Copy out the lines of the records below, and only those lines, from the one with "are gone out." through the one with "therefore, for ye", exactly as they appear.

--- START ---

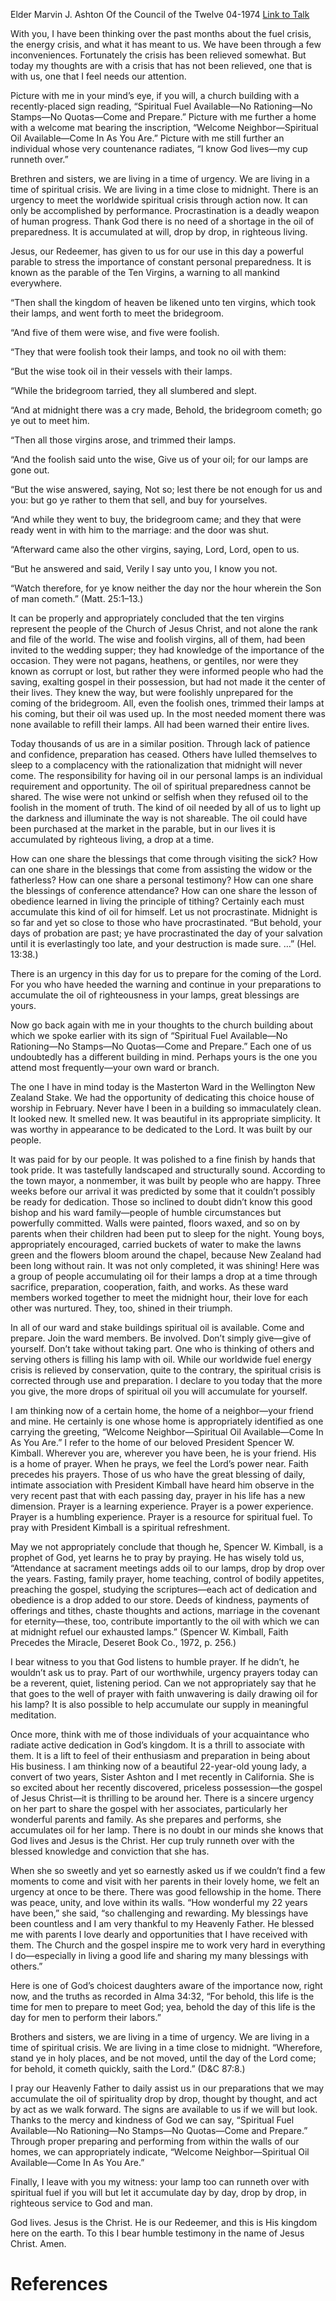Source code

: Elder Marvin J. Ashton
Of the Council of the Twelve
04-1974
[Link to Talk](https://www.churchofjesuschrist.org/study/general-conference/1974/04/a-time-of-urgency?lang=eng)

With you, I have been thinking over the past months about the fuel crisis, the energy crisis, and what it has meant to us. We have been through a few inconveniences. Fortunately the crisis has been relieved somewhat. But today my thoughts are with a crisis that has not been relieved, one that is with us, one that I feel needs our attention.

Picture with me in your mind’s eye, if you will, a church building with a recently-placed sign reading, “Spiritual Fuel Available—No Rationing—No Stamps—No Quotas—Come and Prepare.” Picture with me further a home with a welcome mat bearing the inscription, “Welcome Neighbor—Spiritual Oil Available—Come In As You Are.” Picture with me still further an individual whose very countenance radiates, “I know God lives—my cup runneth over.”

Brethren and sisters, we are living in a time of urgency. We are living in a time of spiritual crisis. We are living in a time close to midnight. There is an urgency to meet the worldwide spiritual crisis through action now. It can only be accomplished by performance. Procrastination is a deadly weapon of human progress. Thank God there is no need of a shortage in the oil of preparedness. It is accumulated at will, drop by drop, in righteous living.

Jesus, our Redeemer, has given to us for our use in this day a powerful parable to stress the importance of constant personal preparedness. It is known as the parable of the Ten Virgins, a warning to all mankind everywhere.

“Then shall the kingdom of heaven be likened unto ten virgins, which took their lamps, and went forth to meet the bridegroom.

“And five of them were wise, and five were foolish.

“They that were foolish took their lamps, and took no oil with them:

“But the wise took oil in their vessels with their lamps.

“While the bridegroom tarried, they all slumbered and slept.

“And at midnight there was a cry made, Behold, the bridegroom cometh; go ye out to meet him.

“Then all those virgins arose, and trimmed their lamps.

“And the foolish said unto the wise, Give us of your oil; for our lamps are gone out.

“But the wise answered, saying, Not so; lest there be not enough for us and you: but go ye rather to them that sell, and buy for yourselves.

“And while they went to buy, the bridegroom came; and they that were ready went in with him to the marriage: and the door was shut.

“Afterward came also the other virgins, saying, Lord, Lord, open to us.

“But he answered and said, Verily I say unto you, I know you not.

“Watch therefore, for ye know neither the day nor the hour wherein the Son of man cometh.” (Matt. 25:1–13.)

It can be properly and appropriately concluded that the ten virgins represent the people of the Church of Jesus Christ, and not alone the rank and file of the world. The wise and foolish virgins, all of them, had been invited to the wedding supper; they had knowledge of the importance of the occasion. They were not pagans, heathens, or gentiles, nor were they known as corrupt or lost, but rather they were informed people who had the saving, exalting gospel in their possession, but had not made it the center of their lives. They knew the way, but were foolishly unprepared for the coming of the bridegroom. All, even the foolish ones, trimmed their lamps at his coming, but their oil was used up. In the most needed moment there was none available to refill their lamps. All had been warned their entire lives.

Today thousands of us are in a similar position. Through lack of patience and confidence, preparation has ceased. Others have lulled themselves to sleep to a complacency with the rationalization that midnight will never come. The responsibility for having oil in our personal lamps is an individual requirement and opportunity. The oil of spiritual preparedness cannot be shared. The wise were not unkind or selfish when they refused oil to the foolish in the moment of truth. The kind of oil needed by all of us to light up the darkness and illuminate the way is not shareable. The oil could have been purchased at the market in the parable, but in our lives it is accumulated by righteous living, a drop at a time.

How can one share the blessings that come through visiting the sick? How can one share in the blessings that come from assisting the widow or the fatherless? How can one share a personal testimony? How can one share the blessings of conference attendance? How can one share the lesson of obedience learned in living the principle of tithing? Certainly each must accumulate this kind of oil for himself. Let us not procrastinate. Midnight is so far and yet so close to those who have procrastinated. “But behold, your days of probation are past; ye have procrastinated the day of your salvation until it is everlastingly too late, and your destruction is made sure. …” (Hel. 13:38.)

There is an urgency in this day for us to prepare for the coming of the Lord. For you who have heeded the warning and continue in your preparations to accumulate the oil of righteousness in your lamps, great blessings are yours.

Now go back again with me in your thoughts to the church building about which we spoke earlier with its sign of “Spiritual Fuel Available—No Rationing—No Stamps—No Quotas—Come and Prepare.” Each one of us undoubtedly has a different building in mind. Perhaps yours is the one you attend most frequently—your own ward or branch.

The one I have in mind today is the Masterton Ward in the Wellington New Zealand Stake. We had the opportunity of dedicating this choice house of worship in February. Never have I been in a building so immaculately clean. It looked new. It smelled new. It was beautiful in its appropriate simplicity. It was worthy in appearance to be dedicated to the Lord. It was built by our people.

It was paid for by our people. It was polished to a fine finish by hands that took pride. It was tastefully landscaped and structurally sound. According to the town mayor, a nonmember, it was built by people who are happy. Three weeks before our arrival it was predicted by some that it couldn’t possibly be ready for dedication. Those so inclined to doubt didn’t know this good bishop and his ward family—people of humble circumstances but powerfully committed. Walls were painted, floors waxed, and so on by parents when their children had been put to sleep for the night. Young boys, appropriately encouraged, carried buckets of water to make the lawns green and the flowers bloom around the chapel, because New Zealand had been long without rain. It was not only completed, it was shining! Here was a group of people accumulating oil for their lamps a drop at a time through sacrifice, preparation, cooperation, faith, and works. As these ward members worked together to meet the midnight hour, their love for each other was nurtured. They, too, shined in their triumph.

In all of our ward and stake buildings spiritual oil is available. Come and prepare. Join the ward members. Be involved. Don’t simply give—give of yourself. Don’t take without taking part. One who is thinking of others and serving others is filling his lamp with oil. While our worldwide fuel energy crisis is relieved by conservation, quite to the contrary, the spiritual crisis is corrected through use and preparation. I declare to you today that the more you give, the more drops of spiritual oil you will accumulate for yourself.

I am thinking now of a certain home, the home of a neighbor—your friend and mine. He certainly is one whose home is appropriately identified as one carrying the greeting, “Welcome Neighbor—Spiritual Oil Available—Come In As You Are.” I refer to the home of our beloved President Spencer W. Kimball. Wherever you are, wherever you have been, he is your friend. His is a home of prayer. When he prays, we feel the Lord’s power near. Faith precedes his prayers. Those of us who have the great blessing of daily, intimate association with President Kimball have heard him observe in the very recent past that with each passing day, prayer in his life has a new dimension. Prayer is a learning experience. Prayer is a power experience. Prayer is a humbling experience. Prayer is a resource for spiritual fuel. To pray with President Kimball is a spiritual refreshment.

May we not appropriately conclude that though he, Spencer W. Kimball, is a prophet of God, yet learns he to pray by praying. He has wisely told us, “Attendance at sacrament meetings adds oil to our lamps, drop by drop over the years. Fasting, family prayer, home teaching, control of bodily appetites, preaching the gospel, studying the scriptures—each act of dedication and obedience is a drop added to our store. Deeds of kindness, payments of offerings and tithes, chaste thoughts and actions, marriage in the covenant for eternity—these, too, contribute importantly to the oil with which we can at midnight refuel our exhausted lamps.” (Spencer W. Kimball, Faith Precedes the Miracle, Deseret Book Co., 1972, p. 256.)

I bear witness to you that God listens to humble prayer. If he didn’t, he wouldn’t ask us to pray. Part of our worthwhile, urgency prayers today can be a reverent, quiet, listening period. Can we not appropriately say that he that goes to the well of prayer with faith unwavering is daily drawing oil for his lamp? It is also possible to help accumulate our supply in meaningful meditation.

Once more, think with me of those individuals of your acquaintance who radiate active dedication in God’s kingdom. It is a thrill to associate with them. It is a lift to feel of their enthusiasm and preparation in being about His business. I am thinking now of a beautiful 22-year-old young lady, a convert of two years, Sister Ashton and I met recently in California. She is so excited about her recently discovered, priceless possession—the gospel of Jesus Christ—it is thrilling to be around her. There is a sincere urgency on her part to share the gospel with her associates, particularly her wonderful parents and family. As she prepares and performs, she accumulates oil for her lamp. There is no doubt in our minds she knows that God lives and Jesus is the Christ. Her cup truly runneth over with the blessed knowledge and conviction that she has.

When she so sweetly and yet so earnestly asked us if we couldn’t find a few moments to come and visit with her parents in their lovely home, we felt an urgency at once to be there. There was good fellowship in the home. There was peace, unity, and love within its walls. “How wonderful my 22 years have been,” she said, “so challenging and rewarding. My blessings have been countless and I am very thankful to my Heavenly Father. He blessed me with parents I love dearly and opportunities that I have received with them. The Church and the gospel inspire me to work very hard in everything I do—especially in living a good life and sharing my many blessings with others.”

Here is one of God’s choicest daughters aware of the importance now, right now, and the truths as recorded in Alma 34:32, “For behold, this life is the time for men to prepare to meet God; yea, behold the day of this life is the day for men to perform their labors.”

Brothers and sisters, we are living in a time of urgency. We are living in a time of spiritual crisis. We are living in a time close to midnight. “Wherefore, stand ye in holy places, and be not moved, until the day of the Lord come; for behold, it cometh quickly, saith the Lord.” (D&C 87:8.)

I pray our Heavenly Father to daily assist us in our preparations that we may accumulate the oil of spirituality drop by drop, thought by thought, and act by act as we walk forward. The signs are available to us if we will but look. Thanks to the mercy and kindness of God we can say, “Spiritual Fuel Available—No Rationing—No Stamps—No Quotas—Come and Prepare.” Through proper preparing and performing from within the walls of our homes, we can appropriately indicate, “Welcome Neighbor—Spiritual Oil Available—Come In As You Are.”

Finally, I leave with you my witness: your lamp too can runneth over with spiritual fuel if you will but let it accumulate day by day, drop by drop, in righteous service to God and man.

God lives. Jesus is the Christ. He is our Redeemer, and this is His kingdom here on the earth. To this I bear humble testimony in the name of Jesus Christ. Amen.

# References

--- END ---

--- The completed task ---
“And the foolish said unto the wise, Give us of your oil; for our lamps are gone out.

“But the wise answered, saying, Not so; lest there be not enough for us and you: but go ye rather to them that sell, and buy for yourselves.

“And while they went to buy, the bridegroom came; and they that were ready went in with him to the marriage: and the door was shut.

“Afterward came also the other virgins, saying, Lord, Lord, open to us.

“But he answered and said, Verily I say unto you, I know you not.

“Watch therefore, for ye know neither the day nor the hour wherein the Son of man cometh.” (Matt. 25:1–13.)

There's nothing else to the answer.